The well is then put onto production, either by drilling out or breaking the check valves and opening the well at the surface, or simply by opening the well to the atmosphere or to production equipment at the surface. In the absence of sand or other debris on top of a check valve, the pressure differential across the check valve is sufficient to open it and allow the treated zones to produce formation contents, thereby cleaning up the well and allowing it to be put on production. Even if debris is on top of the check valve, there is usually enough pressure differential to lift the valve member slightly, thereby allowing hydrocarbons from below to fluidize the debris above the valve and thereby allow it to open, whereupon the fluidized debris will be produced at the surface.

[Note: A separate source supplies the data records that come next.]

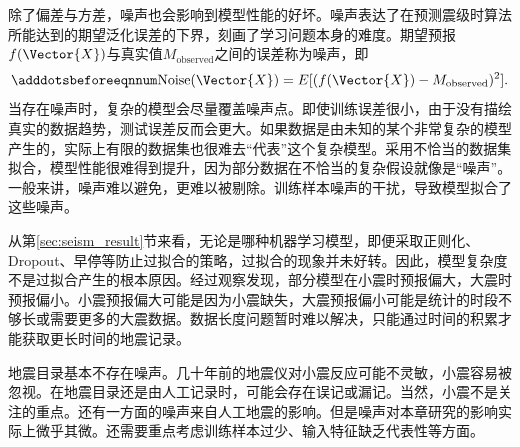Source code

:除了偏差与方差，噪声也会影响到模型性能的好坏。噪声表达了在预测震级时算法所能达到的期望泛化误差的下界，刻画了学习问题本身的难度。期望预报$f(\Vector{X})$与真实值$M_{\text{observed}}$之间的误差称为噪声，即
\begin{equation}\adddotsbeforeeqnnum
  \label{eq:seism_noise}
  \text{Noise}(\Vector{X})=E[(f(\Vector{X})-M_{\text{observed}})^2].
\end{equation}
当存在噪声时，复杂的模型会尽量覆盖噪声点。即使训练误差很小，由于没有描绘真实的数据趋势，测试误差反而会更大。如果数据是由未知的某个非常复杂的模型产生的，实际上有限的数据集也很难去“代表”这个复杂模型。采用不恰当的数据集拟合，模型性能很难得到提升，因为部分数据在不恰当的复杂假设就像是“噪声”。一般来讲，噪声难以避免，更难以被剔除。训练样本噪声的干扰，导致模型拟合了这些噪声。

从第\ref{sec:seism_result}节来看，无论是哪种机器学习模型，即便采取正则化、Dropout、早停等防止过拟合的策略，过拟合的现象并未好转。因此，模型复杂度不是过拟合产生的根本原因。经过观察发现，部分模型在小震时预报偏大，大震时预报偏小。小震预报偏大可能是因为小震缺失，大震预报偏小可能是统计的时段不够长或需要更多的大震数据。数据长度问题暂时难以解决，只能通过时间的积累才能获取更长时间的地震记录。

地震目录基本不存在噪声。几十年前的地震仪对小震反应可能不灵敏，小震容易被忽视。在地震目录还是由人工记录时，可能会存在误记或漏记。当然，小震不是关注的重点。还有一方面的噪声来自人工地震的影响。但是噪声对本章研究的影响实际上微乎其微。还需要重点考虑训练样本过少、输入特征缺乏代表性等方面。



































  
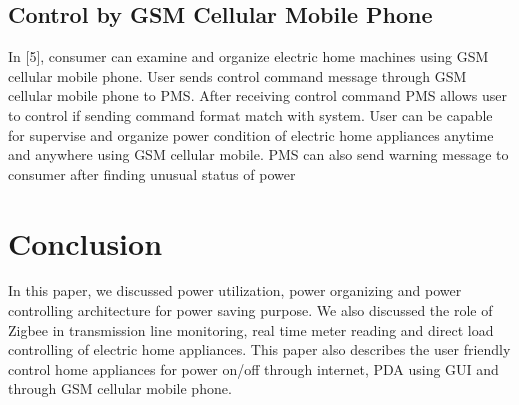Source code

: \documentclass[10pt, conference, compsocconf]{IEEEtran}
\begin{document}
\subsection{Control by GSM Cellular Mobile Phone}
In [5], consumer can examine and organize electric home machines using GSM cellular mobile phone. User sends control command message through GSM cellular mobile phone to PMS. After receiving control command PMS allows user to control if sending command format match with system. User can be capable for supervise and organize power condition of electric home appliances anytime and anywhere using GSM cellular mobile. PMS can also send warning message to consumer after finding unusual status of power

\section{Conclusion}
In this paper, we discussed power utilization, power organizing and power controlling architecture for power saving purpose. We also discussed the role of Zigbee in transmission line monitoring, real time meter reading and direct load controlling of electric home appliances. This paper also describes the user friendly control home appliances for power on/off through internet, PDA using GUI and through GSM cellular mobile phone.
\end{document}
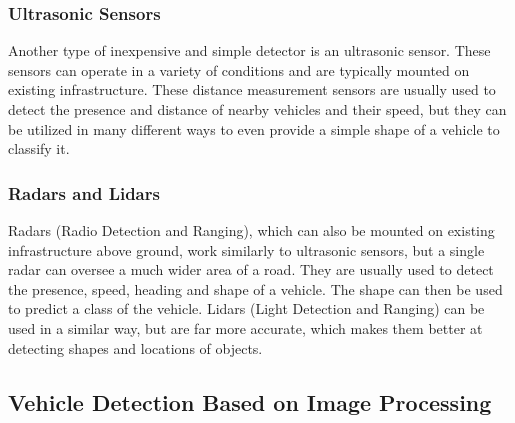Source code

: \subsubsection*{Ultrasonic Sensors}

Another type of inexpensive and simple detector is an ultrasonic
sensor. \cite{UltrasonicSensors} These sensors can operate in a variety of
conditions and are typically mounted on existing infrastructure. These distance
measurement sensors are usually used to detect the presence and distance of nearby
vehicles and their speed, but they can be utilized in many different ways to
even provide a simple shape of a vehicle to classify it.


\subsubsection*{Radars and Lidars}

Radars (Radio Detection and Ranging), which can also be mounted on existing
infrastructure above ground, work similarly to ultrasonic sensors, but a single
radar can oversee a much wider area of a road. \cite{RadarSensors} They are
usually used to detect the presence, speed, heading and shape of a vehicle. The
shape can then be used to predict a class of the vehicle. Lidars (Light
Detection and Ranging) can be used in a similar way, but are far more accurate,
which makes them better at detecting shapes and locations of objects.



\subsection{Vehicle Detection Based on Image Processing}






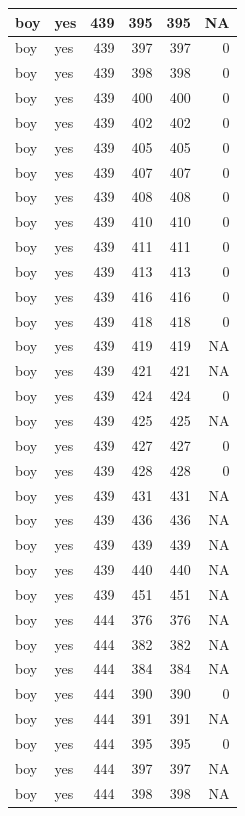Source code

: \documentclass[man]{apa6}
\begin{document}
\begin{tabular}{l|l|r|r|r|r}
\hline
boy & yes & 439 & 395 & 395 & NA\\
\hline
boy & yes & 439 & 397 & 397 & 0\\
\hline
boy & yes & 439 & 398 & 398 & 0\\
\hline
boy & yes & 439 & 400 & 400 & 0\\
\hline
boy & yes & 439 & 402 & 402 & 0\\
\hline
boy & yes & 439 & 405 & 405 & 0\\
\hline
boy & yes & 439 & 407 & 407 & 0\\
\hline
boy & yes & 439 & 408 & 408 & 0\\
\hline
boy & yes & 439 & 410 & 410 & 0\\
\hline
boy & yes & 439 & 411 & 411 & 0\\
\hline
boy & yes & 439 & 413 & 413 & 0\\
\hline
boy & yes & 439 & 416 & 416 & 0\\
\hline
boy & yes & 439 & 418 & 418 & 0\\
\hline
boy & yes & 439 & 419 & 419 & NA\\
\hline
boy & yes & 439 & 421 & 421 & NA\\
\hline
boy & yes & 439 & 424 & 424 & 0\\
\hline
boy & yes & 439 & 425 & 425 & NA\\
\hline
boy & yes & 439 & 427 & 427 & 0\\
\hline
boy & yes & 439 & 428 & 428 & 0\\
\hline
boy & yes & 439 & 431 & 431 & NA\\
\hline
boy & yes & 439 & 436 & 436 & NA\\
\hline
boy & yes & 439 & 439 & 439 & NA\\
\hline
boy & yes & 439 & 440 & 440 & NA\\
\hline
boy & yes & 439 & 451 & 451 & NA\\
\hline
boy & yes & 444 & 376 & 376 & NA\\
\hline
boy & yes & 444 & 382 & 382 & NA\\
\hline
boy & yes & 444 & 384 & 384 & NA\\
\hline
boy & yes & 444 & 390 & 390 & 0\\
\hline
boy & yes & 444 & 391 & 391 & NA\\
\hline
boy & yes & 444 & 395 & 395 & 0\\
\hline
boy & yes & 444 & 397 & 397 & NA\\
\hline
boy & yes & 444 & 398 & 398 & NA\\

\end{tabular}
\end{document}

The preferred flapper valves are preferably made of a material which is readily disintegrated, e.g. it may be frangible so it is easily drilled or broken or may be digestible, such as acid soluble. In the best case scenario, the well is put onto production after multiple sequential stimulation jobs simply by opening the well at the surface and allowing the flapper valves to open, allowing upward flow in the well. In the worst case scenario, debris above one more flapper valves will have to be cleaned out and the flapper valve drilled out or broken. Although a coiled tubing unit may be used to drill out or break a flapper valve of this invention, a much less expensive alternative is available. If there is debris on top of the flapper valve, it may be bailed out using a simple slickline unit with a bailer on the bottom of the wireline. If, after bailing, the flapper valve will not open, it may be broken with a sinker bar or other impact device dropped or run in the well with a slickline. Because the flapper valves are full opening, working below one of the valves is easily done because necessary tools pass through the valved opening.

It is an object of this invention to provide an improved well configuration allowing expeditious stimulation of multiple zones in a vertical or horizontal well.

A further object of this invention is to provide an improved valve for use in a vertical or horizontal well to prevent downward flow in the well.

Another object of this invention is to provide an improved method of stimulating multiple zones in a horizontal or vertical well.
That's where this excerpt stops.